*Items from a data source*

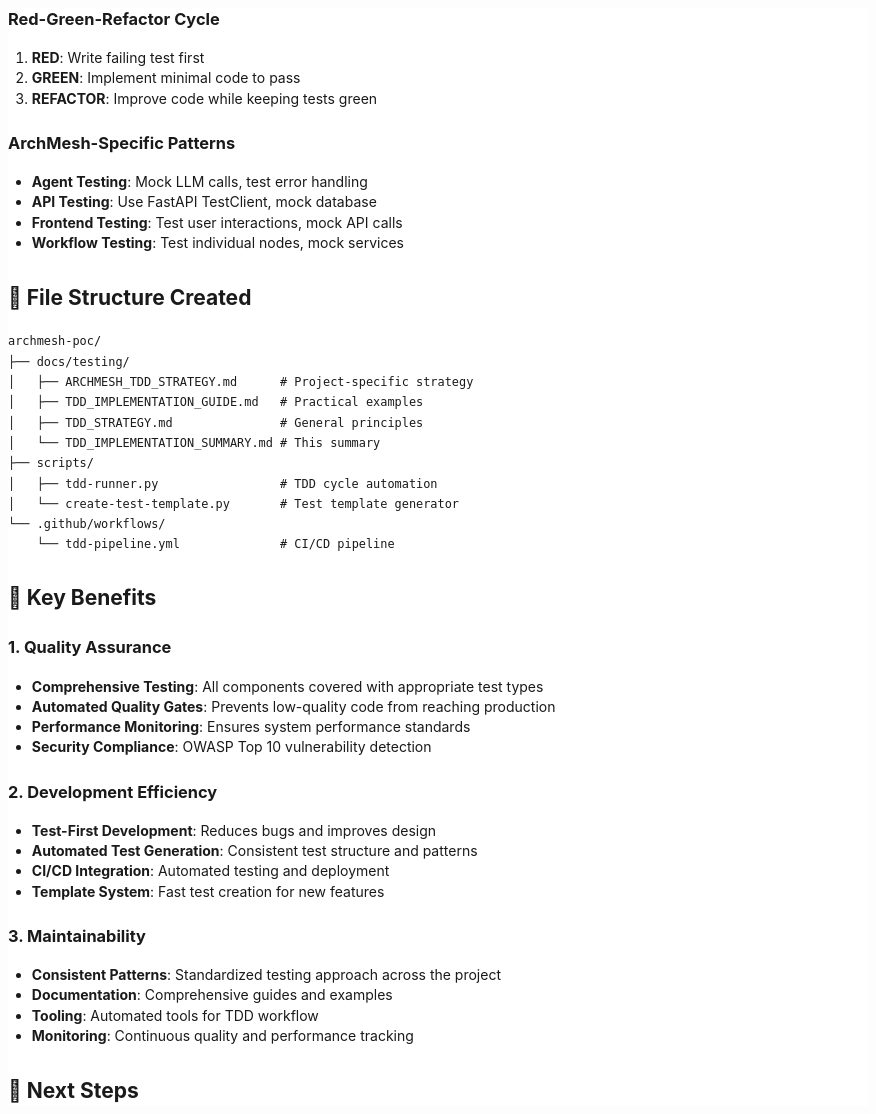 ### Red-Green-Refactor Cycle
1. **RED**: Write failing test first
2. **GREEN**: Implement minimal code to pass
3. **REFACTOR**: Improve code while keeping tests green

### ArchMesh-Specific Patterns
- **Agent Testing**: Mock LLM calls, test error handling
- **API Testing**: Use FastAPI TestClient, mock database
- **Frontend Testing**: Test user interactions, mock API calls
- **Workflow Testing**: Test individual nodes, mock services

## 📁 File Structure Created

```
archmesh-poc/
├── docs/testing/
│   ├── ARCHMESH_TDD_STRATEGY.md      # Project-specific strategy
│   ├── TDD_IMPLEMENTATION_GUIDE.md   # Practical examples
│   ├── TDD_STRATEGY.md               # General principles
│   └── TDD_IMPLEMENTATION_SUMMARY.md # This summary
├── scripts/
│   ├── tdd-runner.py                 # TDD cycle automation
│   └── create-test-template.py       # Test template generator
└── .github/workflows/
    └── tdd-pipeline.yml              # CI/CD pipeline
```

## 🎯 Key Benefits

### 1. Quality Assurance
- **Comprehensive Testing**: All components covered with appropriate test types
- **Automated Quality Gates**: Prevents low-quality code from reaching production
- **Performance Monitoring**: Ensures system performance standards
- **Security Compliance**: OWASP Top 10 vulnerability detection

### 2. Development Efficiency
- **Test-First Development**: Reduces bugs and improves design
- **Automated Test Generation**: Consistent test structure and patterns
- **CI/CD Integration**: Automated testing and deployment
- **Template System**: Fast test creation for new features

### 3. Maintainability
- **Consistent Patterns**: Standardized testing approach across the project
- **Documentation**: Comprehensive guides and examples
- **Tooling**: Automated tools for TDD workflow
- **Monitoring**: Continuous quality and performance tracking

## 🚀 Next Steps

*About this exercise*
The answer should contain only the lines from the start of the records above through the line with "- **Automated Quality", copied exactly, and no pictures.

*Written solution*
 ### Red-Green-Refactor Cycle
1. **RED**: Write failing test first
2. **GREEN**: Implement minimal code to pass
3. **REFACTOR**: Improve code while keeping tests green

### ArchMesh-Specific Patterns
- **Agent Testing**: Mock LLM calls, test error handling
- **API Testing**: Use FastAPI TestClient, mock database
- **Frontend Testing**: Test user interactions, mock API calls
- **Workflow Testing**: Test individual nodes, mock services

## 📁 File Structure Created

```
archmesh-poc/
├── docs/testing/
│   ├── ARCHMESH_TDD_STRATEGY.md      # Project-specific strategy
│   ├── TDD_IMPLEMENTATION_GUIDE.md   # Practical examples
│   ├── TDD_STRATEGY.md               # General principles
│   └── TDD_IMPLEMENTATION_SUMMARY.md # This summary
├── scripts/
│   ├── tdd-runner.py                 # TDD cycle automation
│   └── create-test-template.py       # Test template generator
└── .github/workflows/
    └── tdd-pipeline.yml              # CI/CD pipeline
```

## 🎯 Key Benefits

### 1. Quality Assurance
- **Comprehensive Testing**: All components covered with appropriate test types
- **Automated Quality Gates**: Prevents low-quality code from reaching production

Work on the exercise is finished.